[Source texts of formatted documents]

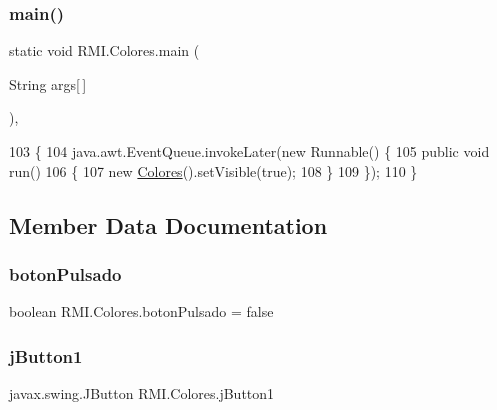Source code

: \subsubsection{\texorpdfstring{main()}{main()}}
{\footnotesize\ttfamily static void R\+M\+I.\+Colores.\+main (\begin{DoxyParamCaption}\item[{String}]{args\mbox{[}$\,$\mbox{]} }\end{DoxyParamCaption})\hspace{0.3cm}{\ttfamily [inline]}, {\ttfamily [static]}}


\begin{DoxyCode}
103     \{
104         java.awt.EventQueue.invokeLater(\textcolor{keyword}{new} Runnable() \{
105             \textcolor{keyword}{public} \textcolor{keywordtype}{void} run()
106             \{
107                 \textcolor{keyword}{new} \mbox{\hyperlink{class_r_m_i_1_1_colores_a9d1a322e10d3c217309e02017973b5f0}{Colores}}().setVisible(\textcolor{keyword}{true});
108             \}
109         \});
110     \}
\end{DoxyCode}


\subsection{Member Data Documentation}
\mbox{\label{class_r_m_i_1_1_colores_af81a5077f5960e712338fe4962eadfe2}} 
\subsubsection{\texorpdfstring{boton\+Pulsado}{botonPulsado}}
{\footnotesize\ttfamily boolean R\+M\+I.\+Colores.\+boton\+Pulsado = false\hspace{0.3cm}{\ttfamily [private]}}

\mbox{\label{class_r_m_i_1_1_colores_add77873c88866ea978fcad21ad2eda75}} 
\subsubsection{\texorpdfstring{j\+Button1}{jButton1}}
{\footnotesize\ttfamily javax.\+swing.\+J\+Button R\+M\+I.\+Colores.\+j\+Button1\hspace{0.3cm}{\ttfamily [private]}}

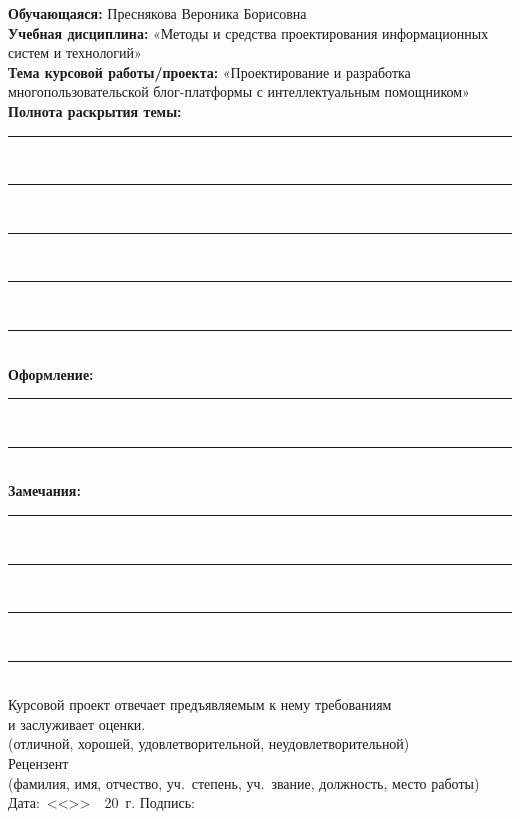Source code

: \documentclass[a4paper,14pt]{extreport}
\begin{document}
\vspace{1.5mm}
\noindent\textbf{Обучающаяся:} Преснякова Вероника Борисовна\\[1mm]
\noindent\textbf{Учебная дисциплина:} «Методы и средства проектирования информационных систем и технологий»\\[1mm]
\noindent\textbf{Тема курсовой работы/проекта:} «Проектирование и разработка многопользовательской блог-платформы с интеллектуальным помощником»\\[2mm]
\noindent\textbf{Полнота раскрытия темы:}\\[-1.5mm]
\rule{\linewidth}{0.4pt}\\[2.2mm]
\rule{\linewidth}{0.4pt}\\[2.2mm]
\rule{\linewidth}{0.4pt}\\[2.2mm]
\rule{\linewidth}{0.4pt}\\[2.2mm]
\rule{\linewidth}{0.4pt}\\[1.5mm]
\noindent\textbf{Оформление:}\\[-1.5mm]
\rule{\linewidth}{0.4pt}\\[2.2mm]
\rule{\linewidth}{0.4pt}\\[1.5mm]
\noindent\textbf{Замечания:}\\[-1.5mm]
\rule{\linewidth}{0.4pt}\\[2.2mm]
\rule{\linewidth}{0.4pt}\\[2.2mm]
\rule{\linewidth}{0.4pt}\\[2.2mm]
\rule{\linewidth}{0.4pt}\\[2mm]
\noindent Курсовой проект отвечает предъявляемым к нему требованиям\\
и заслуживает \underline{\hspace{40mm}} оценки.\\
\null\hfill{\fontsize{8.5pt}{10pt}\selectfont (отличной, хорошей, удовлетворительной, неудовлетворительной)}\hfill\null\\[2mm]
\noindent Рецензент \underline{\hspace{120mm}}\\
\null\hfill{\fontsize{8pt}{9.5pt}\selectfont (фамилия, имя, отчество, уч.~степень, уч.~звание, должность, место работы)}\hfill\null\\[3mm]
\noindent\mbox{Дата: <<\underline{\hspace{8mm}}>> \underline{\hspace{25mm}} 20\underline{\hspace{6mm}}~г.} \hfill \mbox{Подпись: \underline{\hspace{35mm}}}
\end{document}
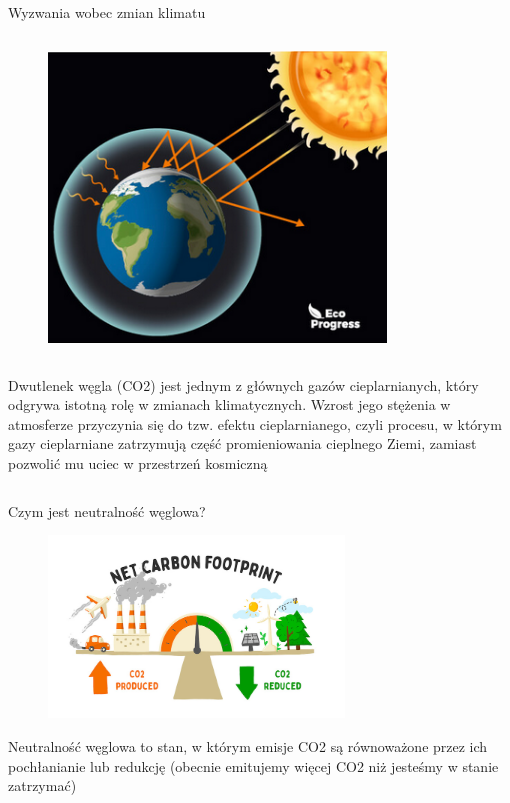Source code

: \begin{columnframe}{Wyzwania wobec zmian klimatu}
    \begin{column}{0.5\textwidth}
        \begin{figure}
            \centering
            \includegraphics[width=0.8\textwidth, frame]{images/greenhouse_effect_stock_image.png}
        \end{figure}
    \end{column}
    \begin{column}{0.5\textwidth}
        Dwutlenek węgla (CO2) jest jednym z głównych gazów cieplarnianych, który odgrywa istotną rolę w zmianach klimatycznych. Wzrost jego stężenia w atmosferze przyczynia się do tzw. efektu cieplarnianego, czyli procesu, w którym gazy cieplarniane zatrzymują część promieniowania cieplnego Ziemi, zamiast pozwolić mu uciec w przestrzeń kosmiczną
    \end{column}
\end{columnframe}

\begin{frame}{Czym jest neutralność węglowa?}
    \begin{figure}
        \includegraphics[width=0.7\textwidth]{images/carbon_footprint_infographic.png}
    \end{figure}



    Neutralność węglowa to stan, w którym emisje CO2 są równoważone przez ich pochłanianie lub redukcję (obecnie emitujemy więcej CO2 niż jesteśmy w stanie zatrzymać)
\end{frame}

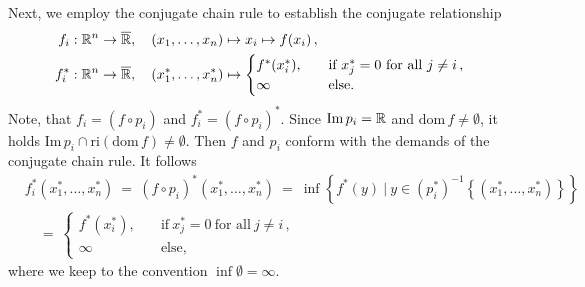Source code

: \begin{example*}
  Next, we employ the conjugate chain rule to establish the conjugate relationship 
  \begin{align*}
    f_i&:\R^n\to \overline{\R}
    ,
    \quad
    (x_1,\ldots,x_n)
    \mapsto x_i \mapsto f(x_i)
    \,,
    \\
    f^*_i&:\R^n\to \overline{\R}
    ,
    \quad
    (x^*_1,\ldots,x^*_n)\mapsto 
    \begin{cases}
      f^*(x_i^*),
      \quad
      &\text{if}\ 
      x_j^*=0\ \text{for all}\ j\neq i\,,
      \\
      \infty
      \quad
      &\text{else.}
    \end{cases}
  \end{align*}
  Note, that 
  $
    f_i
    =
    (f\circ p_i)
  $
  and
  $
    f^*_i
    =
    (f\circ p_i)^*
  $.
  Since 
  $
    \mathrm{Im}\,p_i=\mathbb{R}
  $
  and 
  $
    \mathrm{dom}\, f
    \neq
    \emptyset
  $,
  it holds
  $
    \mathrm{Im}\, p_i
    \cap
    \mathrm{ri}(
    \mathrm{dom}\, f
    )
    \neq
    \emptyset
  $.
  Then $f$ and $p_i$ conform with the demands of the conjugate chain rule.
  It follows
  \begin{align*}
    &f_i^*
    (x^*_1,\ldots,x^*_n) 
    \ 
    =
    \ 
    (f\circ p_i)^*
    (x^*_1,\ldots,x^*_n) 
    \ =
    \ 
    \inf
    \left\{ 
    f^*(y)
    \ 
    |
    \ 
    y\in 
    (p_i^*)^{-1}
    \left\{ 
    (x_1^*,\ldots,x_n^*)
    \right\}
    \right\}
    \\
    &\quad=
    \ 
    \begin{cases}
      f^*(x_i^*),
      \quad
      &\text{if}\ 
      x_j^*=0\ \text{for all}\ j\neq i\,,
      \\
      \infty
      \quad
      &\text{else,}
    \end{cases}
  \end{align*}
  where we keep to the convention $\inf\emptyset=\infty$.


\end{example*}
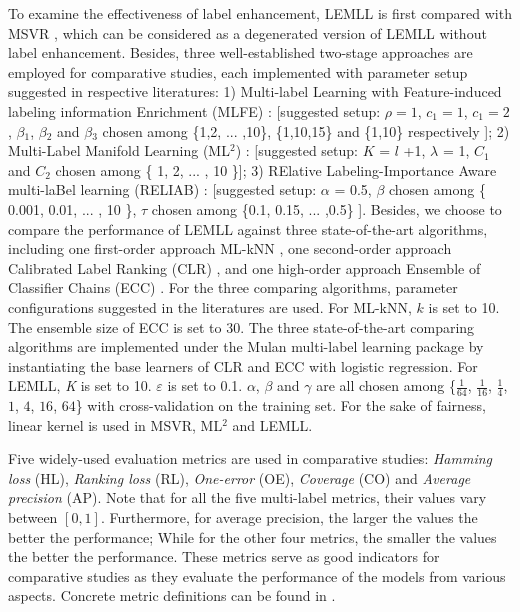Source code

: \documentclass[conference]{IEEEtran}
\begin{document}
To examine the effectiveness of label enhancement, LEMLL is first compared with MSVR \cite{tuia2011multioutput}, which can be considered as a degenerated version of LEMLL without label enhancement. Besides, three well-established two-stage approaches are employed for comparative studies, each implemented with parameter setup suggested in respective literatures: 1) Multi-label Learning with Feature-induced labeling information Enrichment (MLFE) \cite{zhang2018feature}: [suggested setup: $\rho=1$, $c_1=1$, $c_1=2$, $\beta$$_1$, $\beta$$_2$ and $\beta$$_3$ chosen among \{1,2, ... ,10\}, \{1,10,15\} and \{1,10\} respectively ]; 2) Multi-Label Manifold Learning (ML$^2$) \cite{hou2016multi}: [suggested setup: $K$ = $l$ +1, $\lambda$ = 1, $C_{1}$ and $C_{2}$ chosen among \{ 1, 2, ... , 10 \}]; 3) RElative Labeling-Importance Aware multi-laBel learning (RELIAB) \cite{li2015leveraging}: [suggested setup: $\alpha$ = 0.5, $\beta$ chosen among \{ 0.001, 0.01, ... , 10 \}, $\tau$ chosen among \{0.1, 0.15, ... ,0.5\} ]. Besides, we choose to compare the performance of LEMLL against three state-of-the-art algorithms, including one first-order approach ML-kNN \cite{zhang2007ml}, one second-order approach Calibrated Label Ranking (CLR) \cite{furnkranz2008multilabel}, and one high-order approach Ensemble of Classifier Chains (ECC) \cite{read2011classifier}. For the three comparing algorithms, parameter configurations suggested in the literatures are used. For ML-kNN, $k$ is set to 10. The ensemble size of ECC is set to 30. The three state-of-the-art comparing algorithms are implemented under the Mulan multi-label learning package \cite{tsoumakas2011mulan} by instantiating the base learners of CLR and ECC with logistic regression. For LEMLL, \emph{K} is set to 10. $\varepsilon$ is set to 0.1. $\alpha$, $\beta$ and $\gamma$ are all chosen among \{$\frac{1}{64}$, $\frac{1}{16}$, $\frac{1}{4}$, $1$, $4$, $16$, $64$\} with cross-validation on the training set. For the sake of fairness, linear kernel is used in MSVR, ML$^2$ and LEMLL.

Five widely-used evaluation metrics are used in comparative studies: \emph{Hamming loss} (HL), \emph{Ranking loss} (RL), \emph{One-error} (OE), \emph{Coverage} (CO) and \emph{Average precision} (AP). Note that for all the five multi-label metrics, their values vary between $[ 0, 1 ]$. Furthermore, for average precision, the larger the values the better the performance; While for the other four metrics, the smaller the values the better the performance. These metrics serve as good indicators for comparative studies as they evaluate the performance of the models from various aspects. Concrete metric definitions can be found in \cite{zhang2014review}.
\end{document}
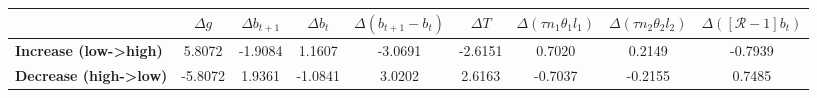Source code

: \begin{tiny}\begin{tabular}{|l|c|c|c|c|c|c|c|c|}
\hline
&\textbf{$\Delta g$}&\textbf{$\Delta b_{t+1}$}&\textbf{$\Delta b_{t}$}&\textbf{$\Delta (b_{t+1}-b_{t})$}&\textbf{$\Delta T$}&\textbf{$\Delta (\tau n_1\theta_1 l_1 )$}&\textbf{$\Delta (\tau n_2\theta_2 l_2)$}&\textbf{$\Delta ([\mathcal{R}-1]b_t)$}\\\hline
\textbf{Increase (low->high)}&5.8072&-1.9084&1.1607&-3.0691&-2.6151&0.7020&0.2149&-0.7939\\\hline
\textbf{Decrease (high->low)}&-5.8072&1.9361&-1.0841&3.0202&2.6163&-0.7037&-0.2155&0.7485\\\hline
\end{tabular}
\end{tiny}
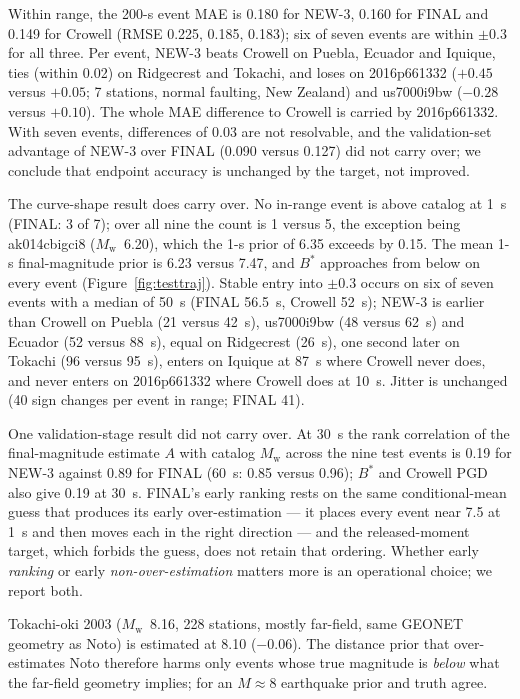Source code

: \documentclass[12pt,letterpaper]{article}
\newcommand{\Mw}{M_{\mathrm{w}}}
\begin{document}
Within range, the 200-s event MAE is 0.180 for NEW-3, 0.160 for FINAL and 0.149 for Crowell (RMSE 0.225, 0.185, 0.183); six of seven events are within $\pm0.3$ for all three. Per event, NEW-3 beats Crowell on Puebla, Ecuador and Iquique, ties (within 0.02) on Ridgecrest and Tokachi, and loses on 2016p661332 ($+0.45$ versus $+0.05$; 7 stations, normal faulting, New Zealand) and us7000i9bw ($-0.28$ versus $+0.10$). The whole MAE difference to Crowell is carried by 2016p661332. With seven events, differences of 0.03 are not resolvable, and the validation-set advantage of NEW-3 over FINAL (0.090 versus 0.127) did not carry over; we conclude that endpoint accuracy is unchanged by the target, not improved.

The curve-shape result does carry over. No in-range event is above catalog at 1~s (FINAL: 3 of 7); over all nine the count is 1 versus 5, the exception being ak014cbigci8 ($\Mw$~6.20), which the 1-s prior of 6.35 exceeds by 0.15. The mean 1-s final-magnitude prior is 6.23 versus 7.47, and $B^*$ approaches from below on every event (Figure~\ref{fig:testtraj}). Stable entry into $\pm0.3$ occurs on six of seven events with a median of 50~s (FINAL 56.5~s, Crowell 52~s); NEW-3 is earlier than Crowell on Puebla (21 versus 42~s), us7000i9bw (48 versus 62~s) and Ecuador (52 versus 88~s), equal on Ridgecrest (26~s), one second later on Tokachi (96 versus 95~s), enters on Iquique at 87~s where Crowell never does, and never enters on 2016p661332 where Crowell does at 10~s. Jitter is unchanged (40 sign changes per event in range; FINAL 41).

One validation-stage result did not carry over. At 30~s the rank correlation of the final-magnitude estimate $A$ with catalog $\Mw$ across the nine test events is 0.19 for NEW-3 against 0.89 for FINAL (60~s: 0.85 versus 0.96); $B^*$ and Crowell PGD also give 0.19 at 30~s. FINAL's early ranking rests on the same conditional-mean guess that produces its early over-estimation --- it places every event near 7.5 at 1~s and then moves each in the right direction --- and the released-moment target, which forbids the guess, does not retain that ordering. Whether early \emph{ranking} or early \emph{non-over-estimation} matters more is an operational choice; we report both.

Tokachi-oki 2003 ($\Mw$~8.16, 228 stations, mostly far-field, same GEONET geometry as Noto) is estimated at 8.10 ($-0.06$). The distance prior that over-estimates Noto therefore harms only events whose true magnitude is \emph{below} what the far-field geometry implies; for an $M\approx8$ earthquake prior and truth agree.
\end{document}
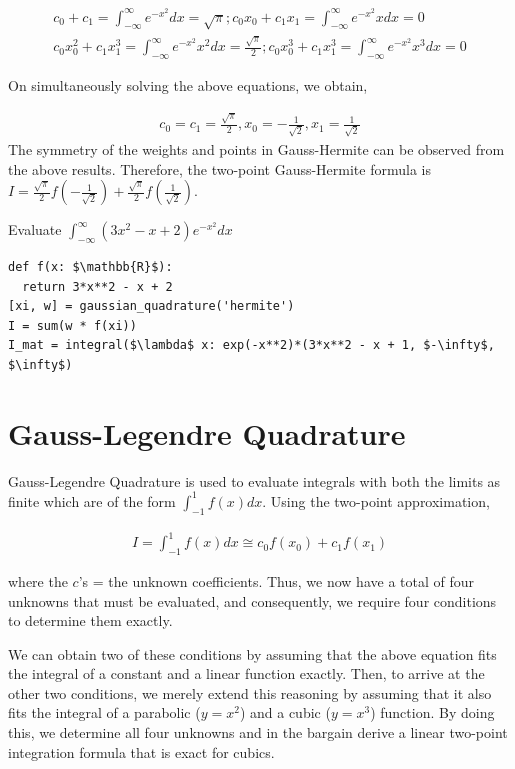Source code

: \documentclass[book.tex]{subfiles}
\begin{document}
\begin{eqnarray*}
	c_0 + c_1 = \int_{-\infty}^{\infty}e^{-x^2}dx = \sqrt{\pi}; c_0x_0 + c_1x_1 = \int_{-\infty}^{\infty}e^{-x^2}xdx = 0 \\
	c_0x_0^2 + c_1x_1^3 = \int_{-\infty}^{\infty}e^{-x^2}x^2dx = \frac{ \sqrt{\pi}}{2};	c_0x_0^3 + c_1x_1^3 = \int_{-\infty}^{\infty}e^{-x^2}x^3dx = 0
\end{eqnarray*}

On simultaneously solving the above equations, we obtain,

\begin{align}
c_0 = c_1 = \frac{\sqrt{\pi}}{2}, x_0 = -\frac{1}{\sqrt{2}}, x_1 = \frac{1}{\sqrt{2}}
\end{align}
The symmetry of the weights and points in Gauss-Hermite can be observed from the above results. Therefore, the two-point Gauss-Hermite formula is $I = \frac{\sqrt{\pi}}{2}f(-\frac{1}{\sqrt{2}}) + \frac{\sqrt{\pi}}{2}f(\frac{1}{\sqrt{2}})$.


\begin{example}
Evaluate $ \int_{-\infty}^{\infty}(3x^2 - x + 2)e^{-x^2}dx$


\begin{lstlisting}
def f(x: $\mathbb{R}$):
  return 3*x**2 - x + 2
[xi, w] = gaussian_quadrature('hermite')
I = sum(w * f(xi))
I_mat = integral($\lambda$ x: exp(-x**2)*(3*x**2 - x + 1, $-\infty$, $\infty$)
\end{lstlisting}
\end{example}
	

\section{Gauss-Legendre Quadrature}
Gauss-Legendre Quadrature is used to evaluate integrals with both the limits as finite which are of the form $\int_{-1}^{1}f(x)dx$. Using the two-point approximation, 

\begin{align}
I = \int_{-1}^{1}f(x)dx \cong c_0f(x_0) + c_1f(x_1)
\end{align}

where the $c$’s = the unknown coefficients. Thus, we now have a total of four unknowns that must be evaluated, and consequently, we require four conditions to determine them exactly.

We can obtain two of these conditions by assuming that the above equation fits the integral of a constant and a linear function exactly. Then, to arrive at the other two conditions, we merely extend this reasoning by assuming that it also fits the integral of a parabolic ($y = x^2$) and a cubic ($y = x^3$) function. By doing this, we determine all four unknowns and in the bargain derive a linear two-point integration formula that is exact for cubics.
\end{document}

■ **Directions**
Read the data above and pull out each line that holds the string "same".

■ **Answer space**
One validation-stage result did not carry over. At 30~s the rank correlation of the final-magnitude estimate $A$ with catalog $\Mw$ across the nine test events is 0.19 for NEW-3 against 0.89 for FINAL (60~s: 0.85 versus 0.96); $B^*$ and Crowell PGD also give 0.19 at 30~s. FINAL's early ranking rests on the same conditional-mean guess that produces its early over-estimation --- it places every event near 7.5 at 1~s and then moves each in the right direction --- and the released-moment target, which forbids the guess, does not retain that ordering. Whether early \emph{ranking} or early \emph{non-over-estimation} matters more is an operational choice; we report both.
Tokachi-oki 2003 ($\Mw$~8.16, 228 stations, mostly far-field, same GEONET geometry as Noto) is estimated at 8.10 ($-0.06$). The distance prior that over-estimates Noto therefore harms only events whose true magnitude is \emph{below} what the far-field geometry implies; for an $M\approx8$ earthquake prior and truth agree.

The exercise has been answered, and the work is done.